[Information Boundary: Start]

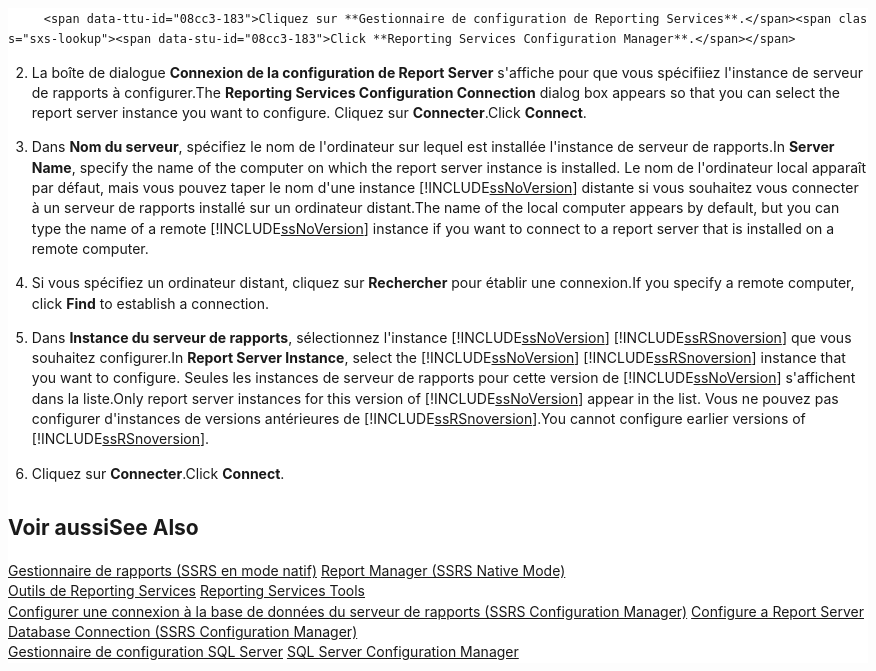          <span data-ttu-id="08cc3-183">Cliquez sur **Gestionnaire de configuration de Reporting Services**.</span><span class="sxs-lookup"><span data-stu-id="08cc3-183">Click **Reporting Services Configuration Manager**.</span></span>  
  
2.  <span data-ttu-id="08cc3-184">La boîte de dialogue **Connexion de la configuration de Report Server** s'affiche pour que vous spécifiiez l'instance de serveur de rapports à configurer.</span><span class="sxs-lookup"><span data-stu-id="08cc3-184">The **Reporting Services Configuration Connection** dialog box appears so that you can select the report server instance you want to configure.</span></span> <span data-ttu-id="08cc3-185">Cliquez sur **Connecter**.</span><span class="sxs-lookup"><span data-stu-id="08cc3-185">Click **Connect**.</span></span>  
  
3.  <span data-ttu-id="08cc3-186">Dans **Nom du serveur**, spécifiez le nom de l'ordinateur sur lequel est installée l'instance de serveur de rapports.</span><span class="sxs-lookup"><span data-stu-id="08cc3-186">In **Server Name**, specify the name of the computer on which the report server instance is installed.</span></span> <span data-ttu-id="08cc3-187">Le nom de l'ordinateur local apparaît par défaut, mais vous pouvez taper le nom d'une instance [!INCLUDE[ssNoVersion](../../includes/ssnoversion-md.md)] distante si vous souhaitez vous connecter à un serveur de rapports installé sur un ordinateur distant.</span><span class="sxs-lookup"><span data-stu-id="08cc3-187">The name of the local computer appears by default, but you can type the name of a remote [!INCLUDE[ssNoVersion](../../includes/ssnoversion-md.md)] instance if you want to connect to a report server that is installed on a remote computer.</span></span>  
  
4.  <span data-ttu-id="08cc3-188">Si vous spécifiez un ordinateur distant, cliquez sur **Rechercher** pour établir une connexion.</span><span class="sxs-lookup"><span data-stu-id="08cc3-188">If you specify a remote computer, click **Find** to establish a connection.</span></span>  
  
5.  <span data-ttu-id="08cc3-189">Dans **Instance du serveur de rapports**, sélectionnez l'instance [!INCLUDE[ssNoVersion](../../includes/ssnoversion-md.md)] [!INCLUDE[ssRSnoversion](../../includes/ssrsnoversion-md.md)] que vous souhaitez configurer.</span><span class="sxs-lookup"><span data-stu-id="08cc3-189">In **Report Server Instance**, select the [!INCLUDE[ssNoVersion](../../includes/ssnoversion-md.md)] [!INCLUDE[ssRSnoversion](../../includes/ssrsnoversion-md.md)] instance that you want to configure.</span></span> <span data-ttu-id="08cc3-190">Seules les instances de serveur de rapports pour cette version de [!INCLUDE[ssNoVersion](../../includes/ssnoversion-md.md)] s'affichent dans la liste.</span><span class="sxs-lookup"><span data-stu-id="08cc3-190">Only report server instances for this version of [!INCLUDE[ssNoVersion](../../includes/ssnoversion-md.md)] appear in the list.</span></span> <span data-ttu-id="08cc3-191">Vous ne pouvez pas configurer d'instances de versions antérieures de [!INCLUDE[ssRSnoversion](../../includes/ssrsnoversion-md.md)].</span><span class="sxs-lookup"><span data-stu-id="08cc3-191">You cannot configure earlier versions of [!INCLUDE[ssRSnoversion](../../includes/ssrsnoversion-md.md)].</span></span>  
  
6.  <span data-ttu-id="08cc3-192">Cliquez sur **Connecter**.</span><span class="sxs-lookup"><span data-stu-id="08cc3-192">Click **Connect**.</span></span>  
  
## <a name="see-also"></a><span data-ttu-id="08cc3-193">Voir aussi</span><span class="sxs-lookup"><span data-stu-id="08cc3-193">See Also</span></span>  
 <span data-ttu-id="08cc3-194">[Gestionnaire de rapports &#40;SSRS en mode natif&#41;](../../../2014/reporting-services/report-manager-ssrs-native-mode.md) </span><span class="sxs-lookup"><span data-stu-id="08cc3-194">[Report Manager  &#40;SSRS Native Mode&#41;](../../../2014/reporting-services/report-manager-ssrs-native-mode.md) </span></span>  
 <span data-ttu-id="08cc3-195">[Outils de Reporting Services](../../reporting-services/tools/reporting-services-tools.md) </span><span class="sxs-lookup"><span data-stu-id="08cc3-195">[Reporting Services Tools](../../reporting-services/tools/reporting-services-tools.md) </span></span>  
 <span data-ttu-id="08cc3-196">[Configurer une connexion à la base de données du serveur de rapports &#40;SSRS Configuration Manager&#41;](../../../2014/sql-server/install/configure-a-report-server-database-connection-ssrs-configuration-manager.md) </span><span class="sxs-lookup"><span data-stu-id="08cc3-196">[Configure a Report Server Database Connection  &#40;SSRS Configuration Manager&#41;](../../../2014/sql-server/install/configure-a-report-server-database-connection-ssrs-configuration-manager.md) </span></span>  
 <span data-ttu-id="08cc3-197">[Gestionnaire de configuration SQL Server](../../relational-databases/sql-server-configuration-manager.md) </span><span class="sxs-lookup"><span data-stu-id="08cc3-197">[SQL Server Configuration Manager](../../relational-databases/sql-server-configuration-manager.md) </span></span>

[Information Boundary: End]

→ **Task to complete**:
Although the records contain pictures, the copy should hold only their text, reproduced exactly.

→ **Task output**:
          <span data-ttu-id="08cc3-183">Cliquez sur **Gestionnaire de configuration de Reporting Services**.</span><span class="sxs-lookup"><span data-stu-id="08cc3-183">Click **Reporting Services Configuration Manager**.</span></span>  
  
2.  <span data-ttu-id="08cc3-184">La boîte de dialogue **Connexion de la configuration de Report Server** s'affiche pour que vous spécifiiez l'instance de serveur de rapports à configurer.</span><span class="sxs-lookup"><span data-stu-id="08cc3-184">The **Reporting Services Configuration Connection** dialog box appears so that you can select the report server instance you want to configure.</span></span> <span data-ttu-id="08cc3-185">Cliquez sur **Connecter**.</span><span class="sxs-lookup"><span data-stu-id="08cc3-185">Click **Connect**.</span></span>  
  
3.  <span data-ttu-id="08cc3-186">Dans **Nom du serveur**, spécifiez le nom de l'ordinateur sur lequel est installée l'instance de serveur de rapports.</span><span class="sxs-lookup"><span data-stu-id="08cc3-186">In **Server Name**, specify the name of the computer on which the report server instance is installed.</span></span> <span data-ttu-id="08cc3-187">Le nom de l'ordinateur local apparaît par défaut, mais vous pouvez taper le nom d'une instance [!INCLUDE[ssNoVersion](../../includes/ssnoversion-md.md)] distante si vous souhaitez vous connecter à un serveur de rapports installé sur un ordinateur distant.</span><span class="sxs-lookup"><span data-stu-id="08cc3-187">The name of the local computer appears by default, but you can type the name of a remote [!INCLUDE[ssNoVersion](../../includes/ssnoversion-md.md)] instance if you want to connect to a report server that is installed on a remote computer.</span></span>  
  
4.  <span data-ttu-id="08cc3-188">Si vous spécifiez un ordinateur distant, cliquez sur **Rechercher** pour établir une connexion.</span><span class="sxs-lookup"><span data-stu-id="08cc3-188">If you specify a remote computer, click **Find** to establish a connection.</span></span>  
  
5.  <span data-ttu-id="08cc3-189">Dans **Instance du serveur de rapports**, sélectionnez l'instance [!INCLUDE[ssNoVersion](../../includes/ssnoversion-md.md)] [!INCLUDE[ssRSnoversion](../../includes/ssrsnoversion-md.md)] que vous souhaitez configurer.</span><span class="sxs-lookup"><span data-stu-id="08cc3-189">In **Report Server Instance**, select the [!INCLUDE[ssNoVersion](../../includes/ssnoversion-md.md)] [!INCLUDE[ssRSnoversion](../../includes/ssrsnoversion-md.md)] instance that you want to configure.</span></span> <span data-ttu-id="08cc3-190">Seules les instances de serveur de rapports pour cette version de [!INCLUDE[ssNoVersion](../../includes/ssnoversion-md.md)] s'affichent dans la liste.</span><span class="sxs-lookup"><span data-stu-id="08cc3-190">Only report server instances for this version of [!INCLUDE[ssNoVersion](../../includes/ssnoversion-md.md)] appear in the list.</span></span> <span data-ttu-id="08cc3-191">Vous ne pouvez pas configurer d'instances de versions antérieures de [!INCLUDE[ssRSnoversion](../../includes/ssrsnoversion-md.md)].</span><span class="sxs-lookup"><span data-stu-id="08cc3-191">You cannot configure earlier versions of [!INCLUDE[ssRSnoversion](../../includes/ssrsnoversion-md.md)].</span></span>  
  
6.  <span data-ttu-id="08cc3-192">Cliquez sur **Connecter**.</span><span class="sxs-lookup"><span data-stu-id="08cc3-192">Click **Connect**.</span></span>  
  
## <a name="see-also"></a><span data-ttu-id="08cc3-193">Voir aussi</span><span class="sxs-lookup"><span data-stu-id="08cc3-193">See Also</span></span>  
 <span data-ttu-id="08cc3-194">[Gestionnaire de rapports &#40;SSRS en mode natif&#41;](../../../2014/reporting-services/report-manager-ssrs-native-mode.md) </span><span class="sxs-lookup"><span data-stu-id="08cc3-194">[Report Manager  &#40;SSRS Native Mode&#41;](../../../2014/reporting-services/report-manager-ssrs-native-mode.md) </span></span>  
 <span data-ttu-id="08cc3-195">[Outils de Reporting Services](../../reporting-services/tools/reporting-services-tools.md) </span><span class="sxs-lookup"><span data-stu-id="08cc3-195">[Reporting Services Tools](../../reporting-services/tools/reporting-services-tools.md) </span></span>  
 <span data-ttu-id="08cc3-196">[Configurer une connexion à la base de données du serveur de rapports &#40;SSRS Configuration Manager&#41;](../../../2014/sql-server/install/configure-a-report-server-database-connection-ssrs-configuration-manager.md) </span><span class="sxs-lookup"><span data-stu-id="08cc3-196">[Configure a Report Server Database Connection  &#40;SSRS Configuration Manager&#41;](../../../2014/sql-server/install/configure-a-report-server-database-connection-ssrs-configuration-manager.md) </span></span>  
 <span data-ttu-id="08cc3-197">[Gestionnaire de configuration SQL Server](../../relational-databases/sql-server-configuration-manager.md) </span><span class="sxs-lookup"><span data-stu-id="08cc3-197">[SQL Server Configuration Manager](../../relational-databases/sql-server-configuration-manager.md) </span></span>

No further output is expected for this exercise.